Indeterminate forms like \( \frac{0}{0} \), as seen in our exercise, arise when both the numerator and denominator of a fraction approach zero as \( x \to a \). This can be confusing, as it's unclear what the fraction's value should be at that point.
L'Hôpital's Rule is a powerful technique for dealing with these situations. It states that for limits resulting in indeterminate forms like \( \frac{0}{0} \) or \( \frac{\infty}{\infty} \), we can take the derivative of both the numerator and the denominator separately to find the limit. This transformation often removes the indeterminacy.
In the exercise:

• We first identified the \( \frac{0}{0} \) form when substituting \( x = 1 \).
• Then, we applied L'Hôpital's Rule, finding derivatives of both the numerator \( x-1 \) and the denominator \( \ln x - \sin \pi x \).
• This gave us a new expression for which we could find the limit without indeterminate forms.

This process highlights how calculus enables us to evaluate complex limits efficiently.

Derivatives are fundamental concepts in calculus, providing us insight into how functions change. They are essential tools, especially when dealing with limits and evaluating indeterminate forms.
In applying L'Hôpital's Rule, the derivative allows us to simplify the limit expression.
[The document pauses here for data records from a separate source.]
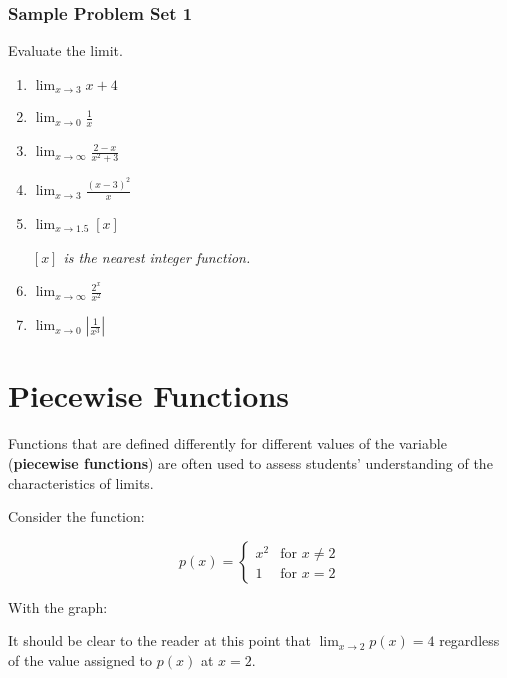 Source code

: \documentclass[10pt,a4paper]{book}
\begin{document}
\subsubsection{Sample Problem Set 1}
Evaluate the limit.
\begin{multicols}{2}
\begin{enumerate}
	\item $\displaystyle \lim_{x \to 3} {x+4}$
    \item $\displaystyle \lim_{x \to 0} {\frac{1}{x}}$
    \item $\displaystyle \lim_{x \to \infty} {\frac{2-x}{x^{2}+3}}$
    \item $\displaystyle \lim_{x \to 3} {\frac{\left(x-3\right)^{2}}{x}}$
    \item $\displaystyle \lim_{x \to 1.5} {\left[x\right]}$\
    
    \textit{$\left[x\right]$ is the nearest integer function.}
    \item $\displaystyle \lim_{x \to \infty} {\frac{2^{x}}{x^{2}}}$
    \item $\displaystyle \lim_{x \to 0} {\left|\frac{1}{x^{3}}\right|}$
\end{enumerate}
\end{multicols}
\section{Piecewise Functions}
Functions that are defined differently for different values of the variable (\textbf{piecewise functions}) are often used to assess students' understanding of the characteristics of limits.

Consider the function:

\[
p(x) = \left\{
	\begin{array}{lr}
       x^{2} & \text{for } x \neq 2\\
       1 & \text{for } x = 2
     \end{array}
   \right.
\]

With the graph:


It should be clear to the reader at this point that $\displaystyle\lim_{x \to 2} p(x) = 4$ regardless of the value assigned to $p(x)$ at $x=2$.
\end{document}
For the exercise, we took the derivative of the numerator \( x-1 \) and the denominator \( \ln x - \sin \pi x \):

• The derivative of \( x-1 \) is 1, since the slope of a linear function \( x \) is constant.
• The derivative of \( \ln x \) is \( \frac{1}{x} \), while the derivative of \(-\sin \pi x \) is \(-\pi \cos \pi x \), using the chain rule.

When we substituted these derivatives back into the limit expression, it offered a straightforward evaluation. This demonstrates how derivatives simplify complex expressions, enabling us to find limits even in initially challenging indeterminate forms.